When I was a kid, I really wanted to be Prime Minister. Growing up in Ottawa, my family used to drive by the Parliament Buildings and my mom—a former reporter and lifelong political junkie—would tell my sister and me about all the important decisions that were made on The Hill. I thought it looked like a castle and decided that if I couldn’t be a full-time princess, I could at least work in a building that had some royal flair.
But as I got older, I began to realize that being a Member of Parliament, let alone the Prime Minister, would be much harder than I had anticipated. Not because I’m not smart enough or driven enough to succeed but because I’m a woman.
In Canada, women are underrepresented in politics. As of December 2017, there are 92 women in the House of Commons, representing 27.2% of seats. For the sake of comparison, women currently account for 47% of the labour force and over 50% of the population.
If women cannot connect with or picture themselves in leadership positions—whether they be in politics, business, or elsewhere—they will not strive to reach those levels. Representation matters and the importance of encouragement and mentorship cannot be overstated. The appointment of 15 women to the Prime Minister’s cabinet in 2015 was a sign that we are making progress, albeit slowly. While the appointments may have raised debate, it is important to have diversity on high-profile decision-making bodies, not only for women but for other groups who have been historically marginalized or continue to face oppression today.
Someone recently told me that they think women don’t care as much about politics as men do, hence the lack of women in the House of Commons. I don’t believe that is the case. If 2017 taught me anything, it is that women care and they care deeply.
Over the last year, the feminist movement that had seemingly fallen into the background emerged with a vengeance. From the Women’s March on Washington and the sister marches that took place around the world, to the Daughters of the Vote who took their seats in Ottawa on International Women’s Day, and The Silence Breakers being named TIME Person of the Year, 2017 was a year of bold change for women.
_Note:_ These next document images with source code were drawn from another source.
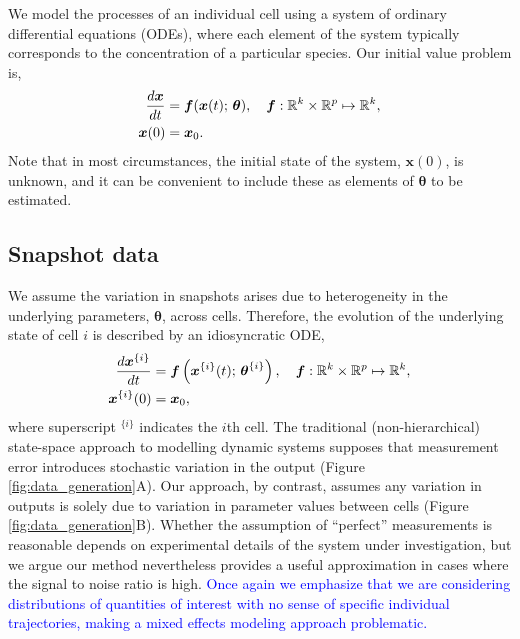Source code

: We model the processes of an individual cell using a system of ordinary differential equations (ODEs), where each element of the system typically corresponds to the concentration of a particular species. Our initial value problem is,
%
\begin{equation}\label{eq:ode}
\begin{aligned}
\frac{d\boldsymbol{x}}{dt} &= \boldsymbol{f}(\boldsymbol{x}(t); \, \boldsymbol{\theta}), \quad \boldsymbol{f}: \mathbb{R}^k \times \mathbb{R}^p \mapsto \mathbb{R}^k, \\
\boldsymbol{x}(0) &= \boldsymbol{x}_0.
\end{aligned}
\end{equation}
%
Note that in most circumstances, the initial state of the system, $\boldsymbol{x}(0)$, is unknown, and it can be convenient to include these as elements of $\boldsymbol{\theta}$ to be estimated.

\subsection{Snapshot data}
We assume the variation in snapshots arises due to heterogeneity in the underlying parameters, $\boldsymbol{\theta}$, across cells. Therefore, the evolution of the underlying state of cell $i$ is described by an idiosyncratic ODE,
%
\begin{equation} \label{eq:ode_i}
\begin{aligned}
\frac{d\boldsymbol{x}^{\{i\}}}{dt} &= \boldsymbol{f} \left( \boldsymbol{x}^{\{i\}}(t); \, \boldsymbol{\theta}^{\{i\}} \right),
                                      \quad \boldsymbol{f}: \mathbb{R}^k \times \mathbb{R}^p \mapsto \mathbb{R}^k, \\
\boldsymbol{x}^{\{i\}}(0) &= \boldsymbol{x}_0,
\end{aligned}
\end{equation}
where superscript $^{\{i\}}$ indicates the $i$th cell.
%
The traditional (non-hierarchical) state-space approach to modelling dynamic systems supposes that measurement error introduces stochastic variation in the output (Figure \ref{fig:data_generation}A). Our approach, by contrast, assumes any variation in outputs is solely due to variation in parameter values between cells (Figure \ref{fig:data_generation}B). Whether the assumption of ``perfect'' measurements is reasonable depends on experimental details of the system under investigation, but we argue our method nevertheless provides a useful approximation in cases where the signal to noise ratio is high. \textcolor{blue}{Once again we emphasize that we are considering distributions of quantities of interest with no sense of specific individual trajectories, making a mixed effects modeling approach problematic.}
Why does any of this matter? Because having more women in politics can make a difference in the tone and nature of debate in the House of Commons. More women can also shift priorities and shape policies to be more inclusive of the population. And more women means more role models for girls to look up to when they are driving by Parliament Hill with their families wondering if they could ever be the Prime Minister of Canada.
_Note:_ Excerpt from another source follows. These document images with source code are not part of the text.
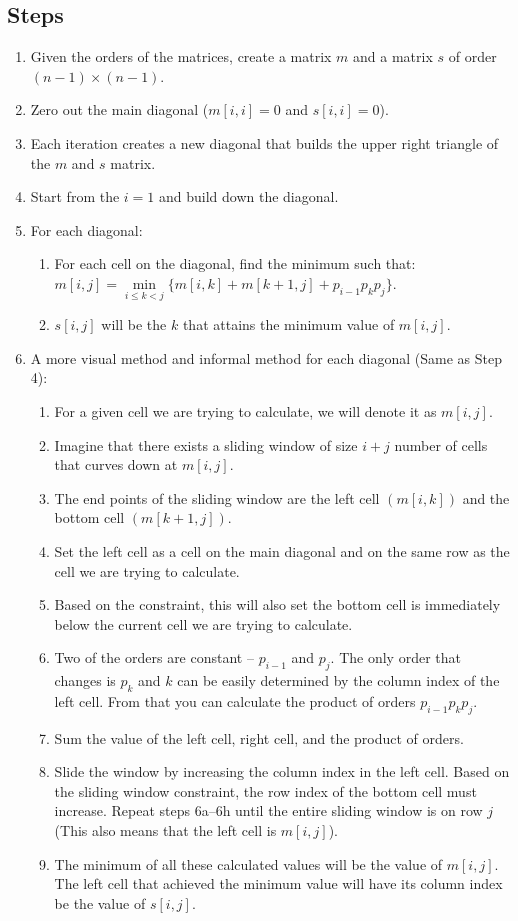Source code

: \subsection*{Steps}
\begin{enumerate}
	\item Given the orders of the matrices, create a matrix $m$ and a matrix $s$ of order $(n-1) \times (n-1)$.
	\item Zero out the main diagonal ($m[i,i] = 0$ and $s[i,i] = 0$).
	\item Each iteration creates a new diagonal that builds the upper right triangle of the $m$ and $s$ matrix.
	\item Start from the $i = 1$ and build down the diagonal.
	\item For each diagonal:
	\begin{enumerate}
		\item For each cell on the diagonal, find the minimum such that:\\
			$m[i,j] = \min\limits_{i\leq k < j} \{ m[i,k] + m[k+1,j] + p_{i-1}p_kp_j \}$. 
		\item $s[i,j]$ will be the $k$ that attains the minimum value of $m[i,j]$.
	\end{enumerate}
	\item A more visual method and informal method for each diagonal (Same as Step 4):
	\begin{enumerate}
		\item For a given cell we are trying to calculate, we will denote it as $m[i,j]$.
		\item Imagine that there exists a sliding window of size $i + j$ number of cells that curves down at $m[i,j]$.
		\item The end points of the sliding window are the left cell $(m[i,k])$ and the bottom cell $(m[k+1,j])$.
		\item Set the left cell as a cell on the main diagonal and on the same row as the cell we are trying to calculate. 
		\item Based on the constraint, this will also set the bottom cell is immediately below the current cell we are trying to calculate.
		\item Two of the orders are constant -- $p_{i-1}$ and $p_j$. The only order that changes is $p_k$ and $k$ can be easily determined by the column index of the left cell. From that you can calculate the product of orders $p_{i-1}p_k p_j$.
		\item Sum the value of the left cell, right cell, and the product of orders.
		\item Slide the window by increasing the column index in the left cell. Based on the sliding window constraint, the row index of the bottom cell must increase. Repeat steps 6a--6h until the entire sliding window is on row $j$ (This also means that the left cell is $m[i,j]$).
		\item The minimum of all these calculated values will be the value of $m[i,j]$. The left cell that achieved the minimum value will have its column index be the value of $s[i,j]$.
	\end{enumerate}
\end{enumerate}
This year marks 100 years since most women were allowed to vote in Nova Scotia. While much has changed over the last century, there is still a lot that we can do. We all have a role to play in advancing diversity and gender equality in politics, on boards, and in leadership positions across sectors. If there is a woman in your life who inspires you, tell her. If there is a woman who you think would be a great political candidate, ask her to run and support her campaign. And if there is an election taking place in your riding, please get out and vote.
I firmly believe that women are powerful enough to change the legislature and the world—they just don’t know it yet. Let’s change that in 2018.